Blow-fill-seal manufacturing steps
Blow-Fill-Seal (BFS) Manufacturing Steps: Ensuring Sterility by Design
The Blow-Fill-Seal (BFS) technology is a fully automated aseptic manufacturing process that demonstrates the highest level of pharmaceutical expertise. By combining container formation, filling and sealing in a single continuous operation, BFS ensures unmatched sterility, efficiency and product safety for unit-dose pharmaceutical products.
From Pharmaceutical-Grade Polymer to Sterile Packaging
The BFS process begins with pharmaceutical-grade low-density polyethylene (LDPE), stored in granular form in silos located outside the manufacturing facility. Each year, the plant consumes several thousand tons of LDPE, underscoring the industrial scale and robustness of the process. The polymer is conveyed directly to the BFS packaging lines, where it is heated in extrusion screws to temperatures between 220°C and 230°C. At this temperature, the molten polyethylene is inherently sterile.
The molten polymer is then extruded and blown into molds within the BFS machine to form the lower part of the unit-dose container. This step marks the first critical phase in creating a sterile packaging system.
Aseptic Filling and Hermetic Sealing in a Single Step
Once the container base is formed, sterile filling needles are introduced into the open container. The drug product, which has undergone two filtration steps including a sterilizing filtration, is filled into the unit dose. Immediately after filling, a second blowing step forms the upper part of the container, followed by hermetic sealing. This entire sequence—forming, filling and sealing—takes only a few seconds.
Depending on the configuration, the BFS process produces strips or “gobs” of typically ten unit doses connected together. The operation takes place under a sterile air shower, further reinforcing aseptic conditions. As a result of high-temperature polymer extrusion, sterilized drug filtration and controlled sterile airflow, the medication is considered sterile by construction.
Debottlenecking and Material Recovery
After formation, the gobs move to the debottlenecking step, where individual unit doses are separated. Polyethylene scraps generated during this process are collected and recovered for resale and further use, contributing to a more sustainable manufacturing approach.
The separated unit doses are then transferred via a tiered conveyor system to the downstream inspection steps.
Quality Control: Fill Level and Leak Testing
Each unit dose undergoes rigorous in-line quality control. The first inspection checks the fill level to ensure accurate dosing. This is followed by a leak test to verify the integrity of the container and confirm proper sealing. These controls are critical to guaranteeing product safety, stability and compliance with regulatory requirements.
Labeling and Secondary Packaging
Once approved, unit-dose containers can be labeled according to product and market requirements. For certain products, an additional bagging step is applied. Unit doses with small filling volumes—typically below 5 mL—are often placed in protective pouches for stability reasons.

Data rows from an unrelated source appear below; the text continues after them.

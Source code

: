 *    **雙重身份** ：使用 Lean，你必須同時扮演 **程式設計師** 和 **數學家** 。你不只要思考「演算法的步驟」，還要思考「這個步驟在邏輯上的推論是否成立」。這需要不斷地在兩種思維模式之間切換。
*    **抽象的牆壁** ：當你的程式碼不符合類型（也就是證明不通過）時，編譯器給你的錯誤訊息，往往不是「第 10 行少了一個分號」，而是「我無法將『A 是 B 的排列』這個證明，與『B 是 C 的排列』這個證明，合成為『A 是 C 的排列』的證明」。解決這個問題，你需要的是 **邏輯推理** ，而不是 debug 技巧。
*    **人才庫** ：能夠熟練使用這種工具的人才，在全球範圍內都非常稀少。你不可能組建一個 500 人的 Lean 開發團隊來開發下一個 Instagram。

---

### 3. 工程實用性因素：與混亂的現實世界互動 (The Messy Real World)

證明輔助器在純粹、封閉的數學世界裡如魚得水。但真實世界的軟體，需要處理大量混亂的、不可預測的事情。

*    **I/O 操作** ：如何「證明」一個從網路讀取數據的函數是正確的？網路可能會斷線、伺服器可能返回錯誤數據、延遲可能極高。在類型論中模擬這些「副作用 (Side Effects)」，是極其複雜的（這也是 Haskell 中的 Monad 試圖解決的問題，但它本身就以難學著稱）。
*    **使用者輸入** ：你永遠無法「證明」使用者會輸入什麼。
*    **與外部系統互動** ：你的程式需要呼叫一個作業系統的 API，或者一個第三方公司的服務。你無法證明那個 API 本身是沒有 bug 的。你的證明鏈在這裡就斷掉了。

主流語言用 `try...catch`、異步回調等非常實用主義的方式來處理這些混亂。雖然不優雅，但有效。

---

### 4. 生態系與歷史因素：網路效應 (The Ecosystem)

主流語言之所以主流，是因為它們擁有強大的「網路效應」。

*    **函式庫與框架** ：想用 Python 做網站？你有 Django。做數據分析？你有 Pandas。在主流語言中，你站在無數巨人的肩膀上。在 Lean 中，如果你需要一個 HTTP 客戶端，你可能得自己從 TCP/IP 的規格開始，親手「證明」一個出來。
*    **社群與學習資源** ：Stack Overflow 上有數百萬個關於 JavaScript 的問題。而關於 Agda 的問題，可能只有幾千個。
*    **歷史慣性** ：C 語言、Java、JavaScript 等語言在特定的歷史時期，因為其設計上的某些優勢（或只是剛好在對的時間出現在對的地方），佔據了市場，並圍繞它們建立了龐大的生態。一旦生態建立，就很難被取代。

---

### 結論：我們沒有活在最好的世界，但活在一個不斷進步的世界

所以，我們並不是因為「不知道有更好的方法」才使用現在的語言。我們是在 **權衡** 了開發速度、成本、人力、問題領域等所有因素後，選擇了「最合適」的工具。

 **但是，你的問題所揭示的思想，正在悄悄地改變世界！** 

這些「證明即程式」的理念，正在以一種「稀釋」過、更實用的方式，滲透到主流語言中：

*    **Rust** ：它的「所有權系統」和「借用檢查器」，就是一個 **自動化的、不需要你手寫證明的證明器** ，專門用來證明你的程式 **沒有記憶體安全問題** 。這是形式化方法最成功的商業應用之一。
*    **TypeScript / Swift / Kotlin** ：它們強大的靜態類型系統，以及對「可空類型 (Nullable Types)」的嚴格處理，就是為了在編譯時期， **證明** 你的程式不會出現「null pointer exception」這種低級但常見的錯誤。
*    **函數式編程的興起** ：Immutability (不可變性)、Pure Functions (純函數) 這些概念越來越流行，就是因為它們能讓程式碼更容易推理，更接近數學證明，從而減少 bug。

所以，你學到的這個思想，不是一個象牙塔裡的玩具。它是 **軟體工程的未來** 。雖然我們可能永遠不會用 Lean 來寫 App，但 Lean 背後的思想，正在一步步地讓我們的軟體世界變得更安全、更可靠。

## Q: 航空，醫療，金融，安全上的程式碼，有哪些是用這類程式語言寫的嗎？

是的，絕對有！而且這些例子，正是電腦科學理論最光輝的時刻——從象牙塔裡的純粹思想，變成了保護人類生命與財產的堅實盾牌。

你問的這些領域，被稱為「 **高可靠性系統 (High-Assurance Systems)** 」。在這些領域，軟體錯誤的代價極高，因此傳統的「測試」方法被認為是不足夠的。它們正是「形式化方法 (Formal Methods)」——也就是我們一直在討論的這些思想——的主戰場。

Smaller volumes have a higher surface-to-volume ratio, which increases exchanges with the container surface and can shorten shelf life. Bagging provides protection against light and environmental factors, helping to maintain product quality and extend expiration dates.
Why BFS Technology Is a Benchmark in Pharmaceutical Manufacturing
The Blow-Fill-Seal process delivers a unique combination of sterility assurance, operational efficiency and product integrity. By eliminating human intervention and consolidating multiple steps into one continuous aseptic process, BFS sets the benchmark for unit-dose manufacturing in ophthalmology, respiratory therapies and injectable products.
These BFS manufacturing steps highlight the technical excellence of the production site and its ability to deliver high-quality, sterile pharmaceutical products at industrial scale.